在繁忙的工作中,医生每日接收大量信息,精力不断被消耗,结束一天的工作后往往会陷入疲倦,假若不加以缓解,日复一日地累积,会对职业产生倦怠,也会影响医生的身心健康。奥斯勒认为:“对于一颗疲倦的心来说,没有什么比阅读一个好故事更能得到放松了”,阅读为人们提供精神食粮,通过阅读他人的故事可以反观自我,帮助人们从忙碌的生命模式中解放出来,清晰全面地观察到自我生命进程,让人们生发出一种强大的觉知力,进而调节自己的健康状态。

在奥斯勒精神的指引下,叙事医学认为叙事素养的提升必须以叙事性文本细读训练为实现工具17。为了改变如今医学生很少能接触到卓越的临床医生的现状,叙事医学从医学史上挖掘出一群像奥斯勒一样值得学习的榜样。通过仔细、广泛地阅读与历史人物和虚构人物有关的经典文学作品,帮助那些还未充分接触优秀楷模的医学生获得学习和成长的机会。此外,叙事医学还鼓励医患之间展开叙事性互动,让医学生从患者的角度去了解患者的生命故事,增强医患之间的共情连接,成为一名富有同理心的杰出临床医生。

叙事医学强调人文(或叙事)素养的内化(高自主性),而不是压力下行为的外化(低自主性),只有当医生真正发自内心主动地关注患者,去倾听、了解患者身上发生的故事,并且凭借自己积累的叙事资本给予患者有效的回应,触动患者的内心,引发患者在认知、态度和行动上自发地改变,才能帮助医生建立职业认同感,升华职业认知,进而通过长期的积累,达到叙事素养的提升,以此抵抗职业倦怠,获得满足感和幸福感4]228-236

叙事医学检验医者职业叙事能力的工具是平行叙事病历的书写或医学职业反思性叙事创作4。同文本细读一样,反思性叙事创作能帮助医生以旁观者的角度来梳理自身从患者处接收到的信息,从堆积的繁杂的压力之下解脱出来,进行自我调节,以此改善医生的职业倦怠感。借由平行叙事病历书写释放压力的同时,也能通过自身对发生在患者身上的故事的再陈述来增进对故事的理解,增进与患者之间的关系。
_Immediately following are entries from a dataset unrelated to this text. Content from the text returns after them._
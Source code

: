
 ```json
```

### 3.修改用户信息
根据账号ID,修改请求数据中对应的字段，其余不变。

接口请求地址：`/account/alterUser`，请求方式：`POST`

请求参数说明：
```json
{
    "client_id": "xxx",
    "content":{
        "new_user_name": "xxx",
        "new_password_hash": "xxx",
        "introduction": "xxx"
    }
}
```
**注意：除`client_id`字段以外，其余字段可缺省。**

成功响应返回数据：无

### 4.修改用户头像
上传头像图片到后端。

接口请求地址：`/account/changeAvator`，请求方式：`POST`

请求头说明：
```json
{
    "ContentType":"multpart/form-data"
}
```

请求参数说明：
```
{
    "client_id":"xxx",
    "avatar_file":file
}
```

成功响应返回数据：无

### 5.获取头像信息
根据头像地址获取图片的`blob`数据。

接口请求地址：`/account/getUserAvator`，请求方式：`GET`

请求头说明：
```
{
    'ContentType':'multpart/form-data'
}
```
综上所述,叙事素养可以通过文学研究、创造性和反思性写作、故事讲述和诗歌、阅读等教育措施来进行培养,这些举措倡导与患者、医生以及其他不同背景和性格的人建立深厚而有意义的关系。叙事医学研究者可以与内科医生、儿科医生和家庭医生合作,教授故事的组成要素、结构和例证模式,并通过对撰写医学和临床现实主义叙事的经典小说家和医学作家的研究,来为治疗的关键维度提供临床“病例描述”。同时,阅读其他疾病叙事作品中医务人员在面临患者及患者家属病后的突发问题,以及照护过程中的众多难题的应对措施,无疑也为医者治疗提供了借鉴。

4 结语

奥斯勒强调的医患关系和人文精神,与叙事医学的核心理念是一致的,两者共同促进现代医学从单纯的生物医学模式向生物-心理-社会医学模式的转变。奥斯勒的医生观为叙事医学提供了坚实的理论基础和实践导向,共同指向了一个更全面、更人性化、更注重个体叙事的医学实践模式,强调在现代医学实践中,医生不仅需要掌握科学技术,更应具备通过故事理解人性,建立医生与自我、医学生与导师、医生与患者关系的能力。

奥斯勒18说,患者的结局不仅取决于医者的知识和技术水平,还取决于医者对患者的关注度,医者通过阅读文学作品、创造性和反思性日记的写作、故事叙述和诗歌创作等方法,不仅可以提升整体的生命健康叙事素养,也可以促进医者个人的职业成长。叙事医学和奥斯勒的医生观在当代医疗实践中不断延续和深化,促进了医学实践的人性化,为现代医疗实践注入了新的活力。医疗从业人员在追求医疗技术进步的同时,不应忽略医学最根本的人文精神,这是提升医疗质量、实现医患和谐、促进社会健康发展的关键所在。